What this task involves
Take each line of the records below that contains the string "emph" and copy it.

Data section
######

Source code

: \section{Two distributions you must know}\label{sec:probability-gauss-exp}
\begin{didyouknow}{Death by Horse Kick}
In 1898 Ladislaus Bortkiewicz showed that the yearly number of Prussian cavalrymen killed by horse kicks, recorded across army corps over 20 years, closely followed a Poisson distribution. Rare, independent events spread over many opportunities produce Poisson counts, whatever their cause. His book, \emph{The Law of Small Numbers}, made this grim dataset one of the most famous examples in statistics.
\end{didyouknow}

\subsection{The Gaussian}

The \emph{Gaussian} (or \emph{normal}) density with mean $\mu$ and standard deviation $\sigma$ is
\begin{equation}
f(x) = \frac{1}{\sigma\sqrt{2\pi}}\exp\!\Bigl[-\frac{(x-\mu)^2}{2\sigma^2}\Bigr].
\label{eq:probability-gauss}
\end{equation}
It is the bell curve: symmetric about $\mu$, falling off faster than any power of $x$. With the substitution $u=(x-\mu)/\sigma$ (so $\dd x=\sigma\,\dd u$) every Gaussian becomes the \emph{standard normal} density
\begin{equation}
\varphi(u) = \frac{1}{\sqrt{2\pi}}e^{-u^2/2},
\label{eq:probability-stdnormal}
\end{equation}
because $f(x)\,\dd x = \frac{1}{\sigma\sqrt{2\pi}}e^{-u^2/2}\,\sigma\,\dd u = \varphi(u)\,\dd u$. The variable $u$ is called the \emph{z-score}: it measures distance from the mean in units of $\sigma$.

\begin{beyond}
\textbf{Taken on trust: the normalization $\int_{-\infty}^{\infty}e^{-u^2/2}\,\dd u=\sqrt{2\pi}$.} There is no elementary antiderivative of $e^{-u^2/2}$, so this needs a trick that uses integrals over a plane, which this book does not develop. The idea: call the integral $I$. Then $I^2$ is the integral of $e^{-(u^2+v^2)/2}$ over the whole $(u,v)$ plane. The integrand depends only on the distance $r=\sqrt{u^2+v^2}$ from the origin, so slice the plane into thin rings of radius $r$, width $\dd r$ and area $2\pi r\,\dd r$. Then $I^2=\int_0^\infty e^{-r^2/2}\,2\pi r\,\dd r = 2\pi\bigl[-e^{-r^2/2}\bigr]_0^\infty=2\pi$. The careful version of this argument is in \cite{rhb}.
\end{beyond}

######

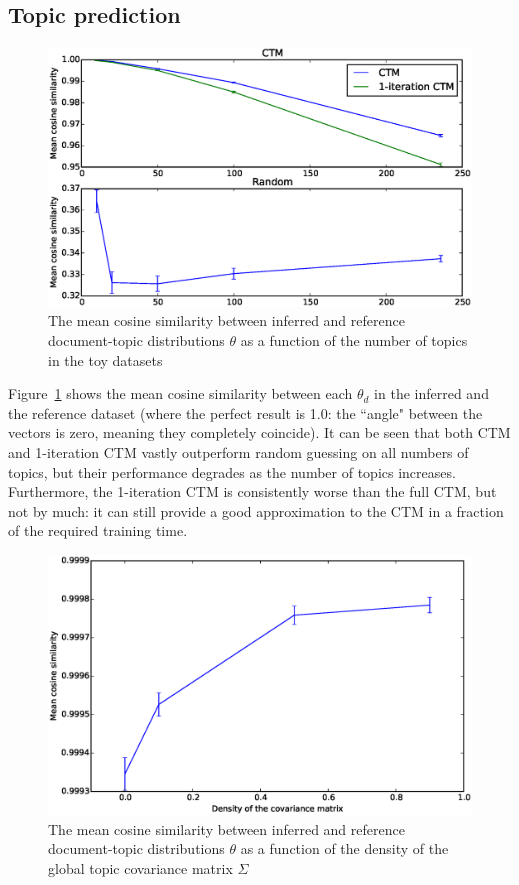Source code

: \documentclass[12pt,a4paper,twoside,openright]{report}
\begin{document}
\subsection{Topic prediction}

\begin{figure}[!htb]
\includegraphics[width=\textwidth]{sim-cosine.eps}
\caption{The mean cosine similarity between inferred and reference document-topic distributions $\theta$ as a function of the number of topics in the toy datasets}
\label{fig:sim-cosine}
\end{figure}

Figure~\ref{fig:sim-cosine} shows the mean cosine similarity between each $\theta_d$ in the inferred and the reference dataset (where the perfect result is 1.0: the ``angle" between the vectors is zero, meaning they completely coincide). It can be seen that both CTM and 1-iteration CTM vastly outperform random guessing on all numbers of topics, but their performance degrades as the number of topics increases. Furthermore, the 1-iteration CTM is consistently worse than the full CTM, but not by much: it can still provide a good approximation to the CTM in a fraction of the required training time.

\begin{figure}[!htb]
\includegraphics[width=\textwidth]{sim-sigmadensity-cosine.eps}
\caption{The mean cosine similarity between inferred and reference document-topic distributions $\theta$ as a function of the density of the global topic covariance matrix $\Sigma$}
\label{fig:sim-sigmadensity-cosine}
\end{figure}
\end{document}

######

Answer box
In 1898 Ladislaus Bortkiewicz showed that the yearly number of Prussian cavalrymen killed by horse kicks, recorded across army corps over 20 years, closely followed a Poisson distribution. Rare, independent events spread over many opportunities produce Poisson counts, whatever their cause. His book, \emph{The Law of Small Numbers}, made this grim dataset one of the most famous examples in statistics.
The \emph{Gaussian} (or \emph{normal}) density with mean $\mu$ and standard deviation $\sigma$ is
It is the bell curve: symmetric about $\mu$, falling off faster than any power of $x$. With the substitution $u=(x-\mu)/\sigma$ (so $\dd x=\sigma\,\dd u$) every Gaussian becomes the \emph{standard normal} density
because $f(x)\,\dd x = \frac{1}{\sigma\sqrt{2\pi}}e^{-u^2/2}\,\sigma\,\dd u = \varphi(u)\,\dd u$. The variable $u$ is called the \emph{z-score}: it measures distance from the mean in units of $\sigma$.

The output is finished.